Representation is a powerful thing. If we can see it, even if it is only in fiction, then we can strive toward being it in real life.
The new Netflix film, Enola Holmes 2, was released last weekend. This sequel to Enola Holmes takes place right after its predecessor ends. Our title character, the eponymous Enola Holmes (Millie Bobby Brown) has just opened her own detective agency. But being young and female does exactly bring in a tidal wave of clients.
The one person who does walk through the door is Bessie Chapman (Serrana Su-Ling Bliss). Her older sister Sarah (Hannah Dodd) is missing. Enola follows the trail to the Bryant & May Match Factory. The majority of their employees are women and young girls from the lower classes who are mistreated and underpaid.
With the help of her elder brother, Sherlock (Henry Cavill), her mother Eudoria (Helena Bonham Carter), and possible boyfriend Tewksbury (Louis Partridge), Enola must uncover the mystery of Sarah’s disappearance.

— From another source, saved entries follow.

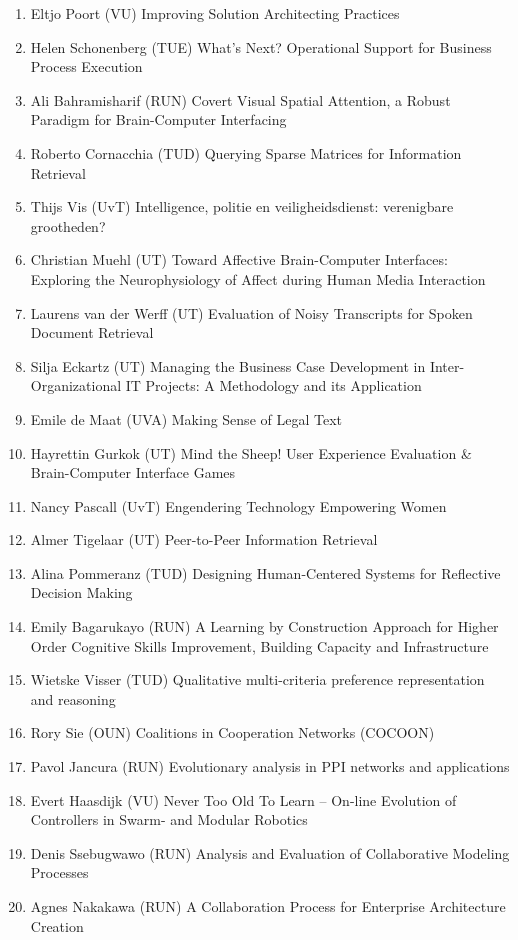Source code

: \begin{multicols}{2}
\begin{scriptsize}
\begin{enumerate}[leftmargin=*,noitemsep,topsep=0pt,parsep=1pt,partopsep=0pt]
\item Eltjo Poort (VU) Improving Solution Architecting Practices
\item Helen Schonenberg (TUE) What's Next? Operational Support for Business Process Execution
\item Ali Bahramisharif (RUN) Covert Visual Spatial Attention, a Robust Paradigm for Brain-Computer Interfacing
\item Roberto Cornacchia (TUD) Querying Sparse Matrices for Information Retrieval
\item Thijs Vis (UvT) Intelligence, politie en veiligheidsdienst: verenigbare grootheden? 
\item Christian Muehl (UT) Toward Affective Brain-Computer Interfaces: Exploring the Neurophysiology of Affect during Human Media Interaction
\item Laurens van der Werff (UT) Evaluation of Noisy Transcripts for Spoken Document Retrieval
\item Silja Eckartz (UT) Managing the Business Case Development in Inter-Organizational IT Projects: A Methodology and its Application 
\item Emile de Maat (UVA) Making Sense of Legal Text 
\item Hayrettin Gurkok (UT) Mind the Sheep! User Experience Evaluation \& Brain-Computer Interface Games
\item Nancy Pascall (UvT) Engendering Technology Empowering Women 
\item Almer Tigelaar (UT) Peer-to-Peer Information Retrieval
\item Alina Pommeranz (TUD) Designing Human-Centered Systems for Reflective Decision Making
\item Emily Bagarukayo (RUN) A Learning by Construction Approach for Higher Order Cognitive Skills Improvement, Building Capacity and Infrastructure
\item Wietske Visser (TUD) Qualitative multi-criteria preference representation and reasoning 
\item Rory Sie (OUN) Coalitions in Cooperation Networks (COCOON)
\item Pavol Jancura (RUN) Evolutionary analysis in PPI networks and applications 
\item Evert Haasdijk (VU) Never Too Old To Learn -- On-line Evolution of Controllers in Swarm- and Modular Robotics
\item Denis Ssebugwawo (RUN) Analysis and Evaluation of Collaborative Modeling Processes
\item Agnes Nakakawa (RUN) A Collaboration Process for Enterprise Architecture Creation

\end{enumerate}
\end{scriptsize}
\end{multicols}
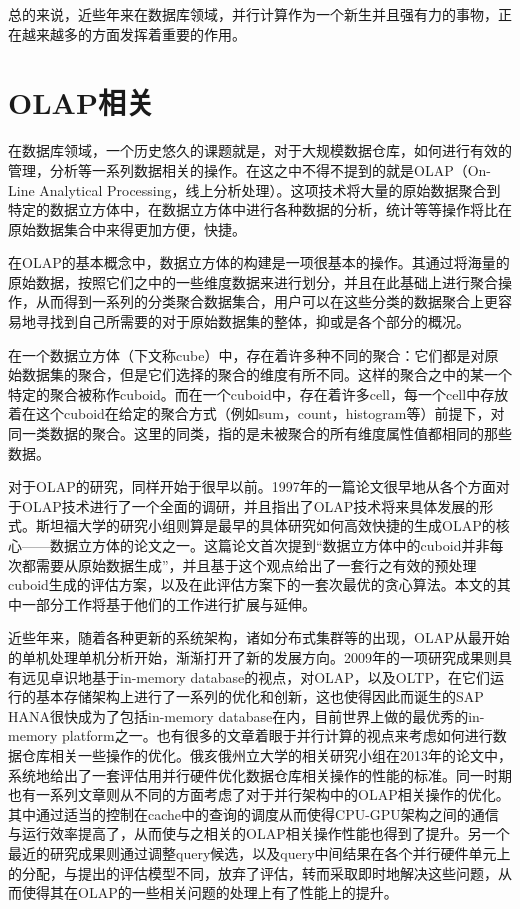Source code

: 总的来说，近些年来在数据库领域，并行计算作为一个新生并且强有力的事物，正在越来越多的方面发挥着重要的作用。

\section{OLAP相关}
在数据库领域，一个历史悠久的课题就是，对于大规模数据仓库，如何进行有效的管理，分析等一系列数据相关的操作。在这之中不得不提到的就是OLAP（On-Line Analytical Processing，线上分析处理）。这项技术将大量的原始数据聚合到特定的数据立方体中，在数据立方体中进行各种数据的分析，统计等等操作将比在原始数据集合中来得更加方便，快捷\cite{OLAP}。

在OLAP的基本概念中，数据立方体的构建是一项很基本的操作。其通过将海量的原始数据，按照它们之中的一些维度数据来进行划分，并且在此基础上进行聚合操作，从而得到一系列的分类聚合数据集合，用户可以在这些分类的数据聚合上更容易地寻找到自己所需要的对于原始数据集的整体，抑或是各个部分的概况。

在一个数据立方体（下文称cube）中，存在着许多种不同的聚合：它们都是对原始数据集的聚合，但是它们选择的聚合的维度有所不同。这样的聚合之中的某一个特定的聚合被称作cuboid。而在一个cuboid中，存在着许多cell，每一个cell中存放着在这个cuboid在给定的聚合方式（例如sum，count，histogram等）前提下，对同一类数据的聚合。这里的同类，指的是未被聚合的所有维度属性值都相同的那些数据。

对于OLAP的研究，同样开始于很早以前。1997年的一篇论文\cite{ChaudhuriSIGMOD1997}很早地从各个方面对于OLAP技术进行了一个全面的调研，并且指出了OLAP技术将来具体发展的形式。斯坦福大学的研究小组\cite{HarinarayanSIGMOD1996}则算是最早的具体研究如何高效快捷的生成OLAP的核心——数据立方体的论文之一。这篇论文首次提到“数据立方体中的cuboid并非每次都需要从原始数据生成”，并且基于这个观点给出了一套行之有效的预处理cuboid生成的评估方案，以及在此评估方案下的一套次最优的贪心算法。本文的其中一部分工作将基于他们的工作进行扩展与延伸。

近些年来，随着各种更新的系统架构，诸如分布式集群等的出现，OLAP从最开始的单机处理单机分析开始，渐渐打开了新的发展方向。2009年的一项研究成果\cite{PlattnerSIGMOD2009}则具有远见卓识地基于in-memory database的视点，对OLAP，以及OLTP，在它们运行的基本存储架构上进行了一系列的优化和创新，这也使得因此而诞生的SAP HANA\cite{SAPHANA}很快成为了包括in-memory database在内，目前世界上做的最优秀的in-memory platform之一。也有很多的文章着眼于并行计算的视点来考虑如何进行数据仓库相关一些操作的优化。俄亥俄州立大学的相关研究小组在2013年的论文中\cite{yuanVLDB2013}，系统地给出了一套评估用并行硬件优化数据仓库相关操作的性能的标准。同一时期也有一系列文章则从不同的方面考虑了对于并行架构中的OLAP相关操作的优化。其中\cite{heVLDB2014}通过适当的控制在cache中的查询的调度从而使得CPU-GPU架构之间的通信与运行效率提高了，从而使与之相关的OLAP相关操作性能也得到了提升。另一个最近的研究成果\cite{KarnagelVLDB2017}则通过调整query候选，以及query中间结果在各个并行硬件单元上的分配，与\cite{heACMTDS2009}提出的评估模型不同，放弃了评估，转而采取即时地解决这些问题，从而使得其在OLAP的一些相关问题的处理上有了性能上的提升。

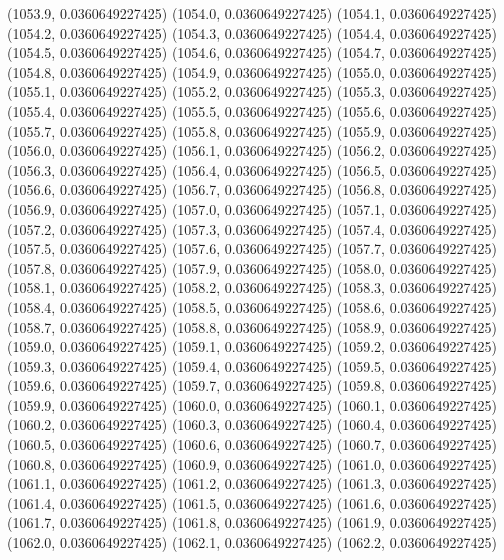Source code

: {					(1053.9, 0.0360649227425)
					(1054.0, 0.0360649227425)
					(1054.1, 0.0360649227425)
					(1054.2, 0.0360649227425)
					(1054.3, 0.0360649227425)
					(1054.4, 0.0360649227425)
					(1054.5, 0.0360649227425)
					(1054.6, 0.0360649227425)
					(1054.7, 0.0360649227425)
					(1054.8, 0.0360649227425)
					(1054.9, 0.0360649227425)
					(1055.0, 0.0360649227425)
					(1055.1, 0.0360649227425)
					(1055.2, 0.0360649227425)
					(1055.3, 0.0360649227425)
					(1055.4, 0.0360649227425)
					(1055.5, 0.0360649227425)
					(1055.6, 0.0360649227425)
					(1055.7, 0.0360649227425)
					(1055.8, 0.0360649227425)
					(1055.9, 0.0360649227425)
					(1056.0, 0.0360649227425)
					(1056.1, 0.0360649227425)
					(1056.2, 0.0360649227425)
					(1056.3, 0.0360649227425)
					(1056.4, 0.0360649227425)
					(1056.5, 0.0360649227425)
					(1056.6, 0.0360649227425)
					(1056.7, 0.0360649227425)
					(1056.8, 0.0360649227425)
					(1056.9, 0.0360649227425)
					(1057.0, 0.0360649227425)
					(1057.1, 0.0360649227425)
					(1057.2, 0.0360649227425)
					(1057.3, 0.0360649227425)
					(1057.4, 0.0360649227425)
					(1057.5, 0.0360649227425)
					(1057.6, 0.0360649227425)
					(1057.7, 0.0360649227425)
					(1057.8, 0.0360649227425)
					(1057.9, 0.0360649227425)
					(1058.0, 0.0360649227425)
					(1058.1, 0.0360649227425)
					(1058.2, 0.0360649227425)
					(1058.3, 0.0360649227425)
					(1058.4, 0.0360649227425)
					(1058.5, 0.0360649227425)
					(1058.6, 0.0360649227425)
					(1058.7, 0.0360649227425)
					(1058.8, 0.0360649227425)
					(1058.9, 0.0360649227425)
					(1059.0, 0.0360649227425)
					(1059.1, 0.0360649227425)
					(1059.2, 0.0360649227425)
					(1059.3, 0.0360649227425)
					(1059.4, 0.0360649227425)
					(1059.5, 0.0360649227425)
					(1059.6, 0.0360649227425)
					(1059.7, 0.0360649227425)
					(1059.8, 0.0360649227425)
					(1059.9, 0.0360649227425)
					(1060.0, 0.0360649227425)
					(1060.1, 0.0360649227425)
					(1060.2, 0.0360649227425)
					(1060.3, 0.0360649227425)
					(1060.4, 0.0360649227425)
					(1060.5, 0.0360649227425)
					(1060.6, 0.0360649227425)
					(1060.7, 0.0360649227425)
					(1060.8, 0.0360649227425)
					(1060.9, 0.0360649227425)
					(1061.0, 0.0360649227425)
					(1061.1, 0.0360649227425)
					(1061.2, 0.0360649227425)
					(1061.3, 0.0360649227425)
					(1061.4, 0.0360649227425)
					(1061.5, 0.0360649227425)
					(1061.6, 0.0360649227425)
					(1061.7, 0.0360649227425)
					(1061.8, 0.0360649227425)
					(1061.9, 0.0360649227425)
					(1062.0, 0.0360649227425)
					(1062.1, 0.0360649227425)
					(1062.2, 0.0360649227425)
}
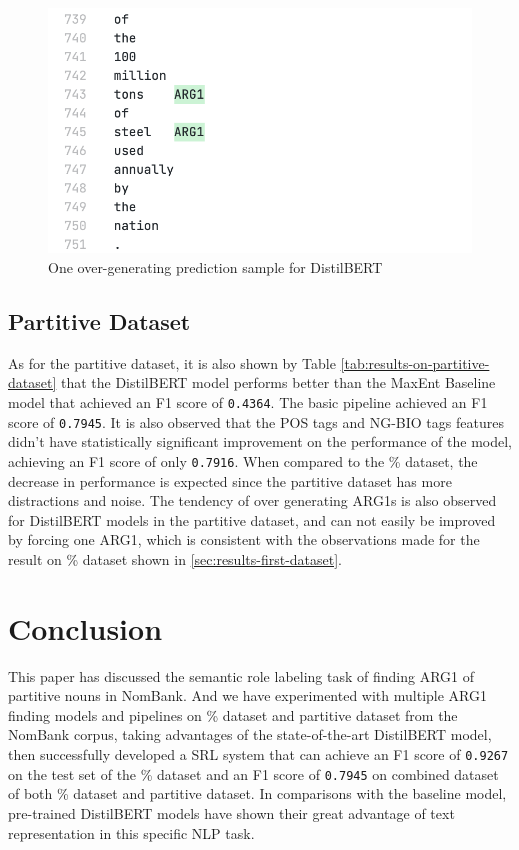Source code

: \documentclass[11pt]{article}
\begin{document}
\begin{figure}[h]
  \centering
  \includegraphics[width=\linewidth]{assets/prediction-one-sample.png}
  \caption{One over-generating prediction sample for DistilBERT}
  \label{fig:prediction-one-sample}
\end{figure}

\subsection{Partitive Dataset}

As for the partitive dataset, it is also shown by Table \ref{tab:results-on-partitive-dataset} that the DistilBERT model performs better than the MaxEnt Baseline model that achieved an F1 score of \verb|0.4364|. The basic pipeline achieved an F1 score of  \verb|0.7945|. It is also observed that the POS tags and NG-BIO tags features didn't have statistically significant improvement on the performance of the model, achieving an F1 score of only \verb|0.7916|. When compared to the \% dataset, the decrease in performance is expected since the partitive dataset has more distractions and noise. The tendency of over generating ARG1s is also observed for DistilBERT models in the partitive dataset, and can not easily be improved by forcing one ARG1, which is consistent with the observations made for the result on \% dataset shown in \ref{sec:results-first-dataset}.

\section{Conclusion}

This paper has discussed the semantic role labeling task of finding ARG1 of partitive nouns in NomBank. And we have experimented with multiple ARG1 finding models and pipelines on \% dataset and partitive dataset from the NomBank corpus, taking advantages of the state-of-the-art DistilBERT model, then successfully developed a SRL system that can achieve an F1 score of \verb|0.9267| on the test set of the \% dataset and an F1 score of \verb|0.7945| on combined dataset of both \% dataset and partitive dataset. In comparisons with the baseline model, pre-trained DistilBERT models have shown their great advantage of text representation in this specific NLP task.
\end{document}
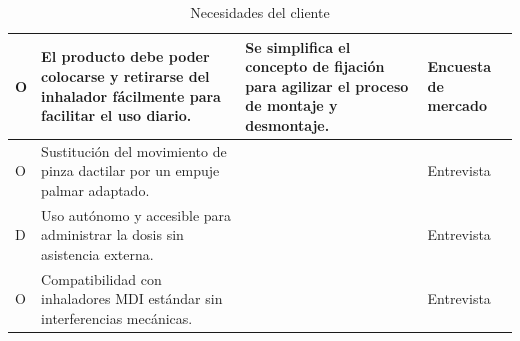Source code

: \documentclass[11pt,a4paper]{article}
\begin{document}
\begin{table}[H]
\begin{tabular}{|p{2.8cm}|p{5.5cm}|p{2.5cm}|p{3.0cm}|}
\hline
O & El producto debe poder colocarse y retirarse del inhalador fácilmente para facilitar el uso diario. & Se simplifica el concepto de fijación para agilizar el proceso de montaje y desmontaje. & Encuesta de mercado \\
\hline
O & Sustitución del movimiento de pinza dactilar por un empuje palmar adaptado. &  & Entrevista \\
\hline
D & Uso autónomo y accesible para administrar la dosis sin asistencia externa. &  & Entrevista  \\
\hline
O & Compatibilidad con inhaladores MDI estándar sin interferencias mecánicas. &  & Entrevista  \\
\hline
\end{tabular}
\caption{Necesidades del cliente}
\end{table}

\newpage
\end{document}
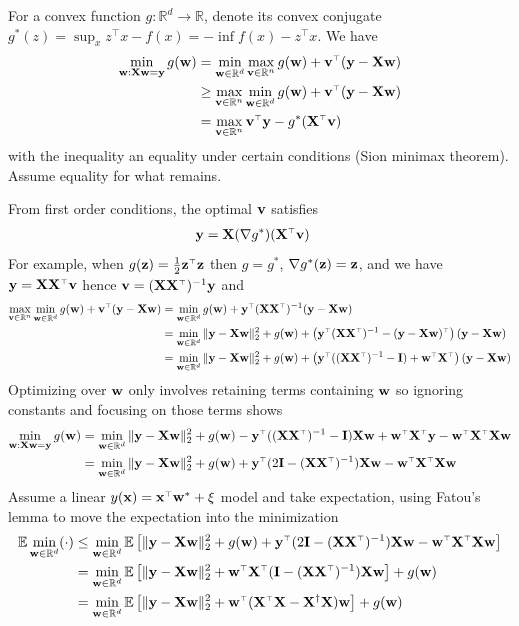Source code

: \documentclass[11pt]{article}
\begin{document}
For a convex function $g : \mathbb{R}^d \to \mathbb{R}$, denote its convex
conjugate $g^*(z) = \sup_x z^\top x - f(x) = -\inf f(x) - z^\top x$. We have
\begin{align*}
  \min_{\w : \X \w = \y} g(\w)
  &= \min_{\w \in \mathbb{R}^d} \max_{\v \in \mathbb{R}^n} g(\w) + \v^\top (\y - \X \w) \\
  &\geq \max_{\v \in \mathbb{R}^n} \min_{\w \in \mathbb{R}^d} g(\w) + \v^\top (\y - \X \w) \\
  &= \max_{\v \in \mathbb{R}^n} \v^\top \y - g^*(\X^\top \v)
\end{align*}
with the inequality an equality under certain conditions (Sion minimax theorem).
Assume equality for what remains.

From first order conditions, the optimal $\mathbf v$ satisfies
\begin{align*}
  \y &= \X (\nabla g^*)(\X^\top \v)
\end{align*}
For example, when $g(\z) = \frac{1}{2} \z^\top \z$ then $g = g^*$, $\nabla g^*(\mathbf z) = \mathbf z$,
and we have $\y = \X \X^\top \v$ hence $\v = (\X \X^\top)^{-1} \y$ and
\begin{align*}
  \max_{\v \in \mathbb{R}^n} \min_{\w \in \mathbb{R}^d} g(\w) + \v^\top (\y - \X \w)
  &= \min_{\w \in \mathbb{R}^d} g(\w) + \y^\top (\X \X^\top)^{-1} (\y - \X \w) \\
  &= \min_{\w \in \mathbb{R}^d} \|\y - \X \w\|_2^2 + g(\w) + \left(\y^\top (\X \X^\top)^{-1} - (\y - \X \w)^\top\right) (\y - \X \w) \\
  &= \min_{\w \in \mathbb{R}^d} \|\y - \X \w\|_2^2 + g(\w) + \left(
    \y^\top ((\X \X^\top)^{-1} - \I) + \w^\top \X^\top
  \right) (\y - \X \w)
\end{align*}
Optimizing over $\mathbf w$ only involves retaining terms containing $\mathbf w$ so
ignoring constants and focusing on those terms shows
\begin{align*}
  \min_{\w : \X \w = \y} g(\w)
  &= \min_{\w \in \mathbb{R}^d} \|\y - \X \w\|_2^2 + g(\w)
    - \y^\top ((\X \X^\top)^{-1} - \I) \X \w + \w^\top \X^\top \y - \w^\top \X^\top \X \w \\
  &= \min_{\w \in \mathbb{R}^d} \|\y - \X \w\|_2^2 + g(\w)
    + \y^\top (2 \I - (\X \X^\top)^{-1}) \X \w
    - \w^\top \X^\top \X \w
\end{align*}
Assume a linear $y(\x) = \x^\top \w^* + \xi$ model and take expectation,
using Fatou's lemma to move the expectation into the minimization
\begin{align*}
  \E \min_{\w \in \mathbb{R}^d} (\cdot)
  &\leq \min_{\w \in \mathbb{R}^d} \E\left[
    \|\y - \X \w\|_2^2 + g(\w)
    + \y^\top (2 \I - (\X \X^\top)^{-1}) \X \w
    - \w^\top \X^\top \X \w
  \right] \\
  &= \min_{\w \in \mathbb{R}^d} \E\left[
    \|\y - \X \w\|_2^2
    + \w^\top \X^\top (\I - (\X \X^\top)^{-1}) \X \w
  \right]
  + g(\w) \\
  &= \min_{\w \in \mathbb{R}^d} \E\left[
    \|\y - \X \w\|_2^2
    + \w^\top (\X^\top \X - \X^\dag \X) \w
  \right]
  + g(\w)
\end{align*}
\end{document}
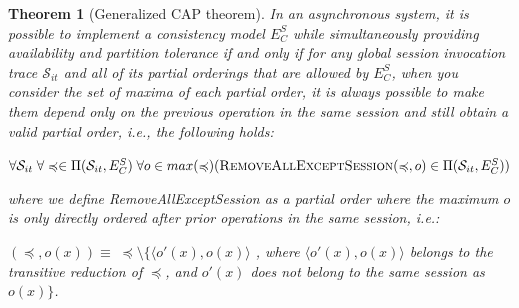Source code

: \documentclass[conference]{IEEEtran}
\newtheorem{theorem}{Theorem}[section]
\begin{document}
	\begin{theorem}[Generalized CAP theorem]\label{thrm:capan}
		In an asynchronous system, it is possible to implement a consistency model $E^S_C$ while simultaneously providing availability and partition tolerance if and only if for any global session invocation trace $\mathcal{S}_{it}$ and all of its partial orderings that are allowed by $E^S_C$, when you consider the set of maxima of each partial order, it is always possible to make them depend only on the previous operation in the same session and still obtain a valid partial order, i.e., the following holds:
		
		
		$\forall \mathcal{S}_{it} \; \forall \preccurlyeq \in \Pi(\mathcal{S}_{it},E^S_C) \; \forall o \in max(\preccurlyeq) \\ (\textsc{RemoveAllExceptSession}(\preccurlyeq,o) \in \Pi(\mathcal{S}_{it},E^S_C) ) $
		
		where we define {\sc RemoveAllExceptSession} as a partial order where the maximum $o$ is only directly ordered after prior operations in the same session, i.e.:
		
		$(\preccurlyeq,o(x)) \equiv \; \preccurlyeq \setminus \{ \langle o'(x),o(x) \rangle$ , where $\langle o'(x),o(x) \rangle$ belongs to the transitive reduction of $\preccurlyeq$, and $o'(x)$ does not belong to the same session as $o(x)\}$.
		
		
		
	\end{theorem}
	
\end{document}
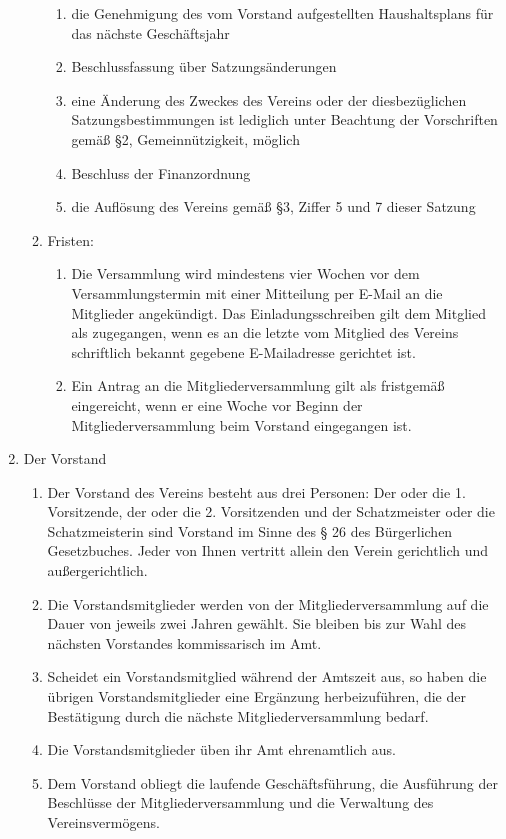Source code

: \documentclass[parskip=half]{scrartcl}
\begin{document}
\begin{contract}
\begin{enumerate}
\begin{enumerate}
\begin{enumerate}
					\item die Genehmigung des vom Vorstand aufgestellten Haushaltsplans für das nächste Geschäftsjahr
					\item Beschlussfassung über Satzungsänderungen
					\item eine Änderung des Zweckes des Vereins oder der diesbezüglichen Satzungsbestimmungen ist lediglich unter Beachtung der Vorschriften gemäß §2, Gemeinnützigkeit, möglich
					\item Beschluss der Finanzordnung
					\item die Auflösung des Vereins gemäß §3, Ziffer 5 und 7 dieser Satzung
				\end{enumerate}
				\item Fristen:
				\begin{enumerate}
					\item Die Versammlung wird mindestens vier Wochen vor dem Versammlungstermin mit einer Mitteilung per E-Mail an die Mitglieder angekündigt. Das Einladungsschreiben gilt dem Mitglied als zugegangen, wenn es an die letzte vom Mitglied des Vereins schriftlich bekannt gegebene E-Mailadresse gerichtet ist.
					\item Ein Antrag an die Mitgliederversammlung gilt als fristgemäß eingereicht, wenn er eine Woche vor Beginn der Mitgliederversammlung beim Vorstand eingegangen ist.
				\end{enumerate}
			\end{enumerate}
			\item Der Vorstand
			\begin{enumerate}
				\item Der Vorstand des Vereins besteht aus drei Personen: Der oder die 1. Vorsitzende, der oder die 2. Vorsitzenden und der Schatzmeister oder die Schatzmeisterin sind Vorstand im Sinne des § 26 des Bürgerlichen Gesetzbuches. Jeder von Ihnen vertritt allein den Verein gerichtlich und außergerichtlich.
				\item Die Vorstandsmitglieder werden von der Mitgliederversammlung auf die Dauer von jeweils zwei Jahren gewählt. Sie bleiben bis zur Wahl des nächsten Vorstandes kommissarisch im Amt.
				\item Scheidet ein Vorstandsmitglied während der Amtszeit aus, so haben die übrigen Vorstandsmitglieder eine Ergänzung herbeizuführen, die der Bestätigung durch die nächste Mitgliederversammlung bedarf.
				\item Die Vorstandsmitglieder üben ihr Amt ehrenamtlich aus.
				\item Dem Vorstand obliegt die laufende Geschäftsführung, die Ausführung der Beschlüsse der Mitgliederversammlung und die Verwaltung des Vereinsvermögens.

\end{enumerate}
\end{enumerate}
\end{contract}
\end{document}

I like this movie more than I did the first one. Bringing together fact and fiction, the true story of the strike adds another dimension to the tale. I also enjoyed the slow-burning romance between Enola and Tewksbury. The “will they or won’t they” question is representative of Enola’s growth, but it is a secondary narrative to her investigation.
Do I recommend it? Yes.
Enola Holmes 2 is available for streaming on Netflix.